**What the task requires:** Across the lines of the records below, how many have the string "make" in them? Answer with the number alone.

*** Opening of Data records ***

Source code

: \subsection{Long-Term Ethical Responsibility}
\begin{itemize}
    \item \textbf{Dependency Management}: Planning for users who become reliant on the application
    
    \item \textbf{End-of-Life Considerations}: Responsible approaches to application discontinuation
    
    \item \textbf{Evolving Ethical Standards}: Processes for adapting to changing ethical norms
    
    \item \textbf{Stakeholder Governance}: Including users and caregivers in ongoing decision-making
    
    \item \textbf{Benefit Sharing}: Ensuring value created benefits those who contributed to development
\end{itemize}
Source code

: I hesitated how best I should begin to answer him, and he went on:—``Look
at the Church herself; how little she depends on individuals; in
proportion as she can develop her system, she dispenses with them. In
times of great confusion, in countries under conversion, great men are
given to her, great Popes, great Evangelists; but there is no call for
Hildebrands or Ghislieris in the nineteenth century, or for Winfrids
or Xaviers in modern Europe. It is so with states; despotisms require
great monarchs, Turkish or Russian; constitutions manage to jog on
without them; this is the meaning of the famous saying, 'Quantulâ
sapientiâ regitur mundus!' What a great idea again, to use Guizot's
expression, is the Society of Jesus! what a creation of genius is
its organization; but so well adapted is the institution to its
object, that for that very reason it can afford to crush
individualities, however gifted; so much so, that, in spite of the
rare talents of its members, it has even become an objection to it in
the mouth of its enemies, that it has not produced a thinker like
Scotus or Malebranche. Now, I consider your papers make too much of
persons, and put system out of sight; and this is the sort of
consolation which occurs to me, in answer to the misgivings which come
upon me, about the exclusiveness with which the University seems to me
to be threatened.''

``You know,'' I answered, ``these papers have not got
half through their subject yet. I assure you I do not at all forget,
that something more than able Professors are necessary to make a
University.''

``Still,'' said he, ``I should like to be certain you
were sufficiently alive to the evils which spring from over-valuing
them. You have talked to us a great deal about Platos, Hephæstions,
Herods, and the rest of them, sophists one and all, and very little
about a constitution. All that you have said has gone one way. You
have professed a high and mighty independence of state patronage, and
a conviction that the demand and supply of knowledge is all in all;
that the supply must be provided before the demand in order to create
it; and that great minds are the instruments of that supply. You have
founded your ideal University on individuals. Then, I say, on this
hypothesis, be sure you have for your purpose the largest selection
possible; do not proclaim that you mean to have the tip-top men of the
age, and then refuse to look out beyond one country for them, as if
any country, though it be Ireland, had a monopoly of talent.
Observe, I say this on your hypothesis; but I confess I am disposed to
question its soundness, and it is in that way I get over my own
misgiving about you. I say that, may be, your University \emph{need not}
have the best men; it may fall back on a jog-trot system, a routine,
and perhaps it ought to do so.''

*** Close of Data records ***

**Task output:** 2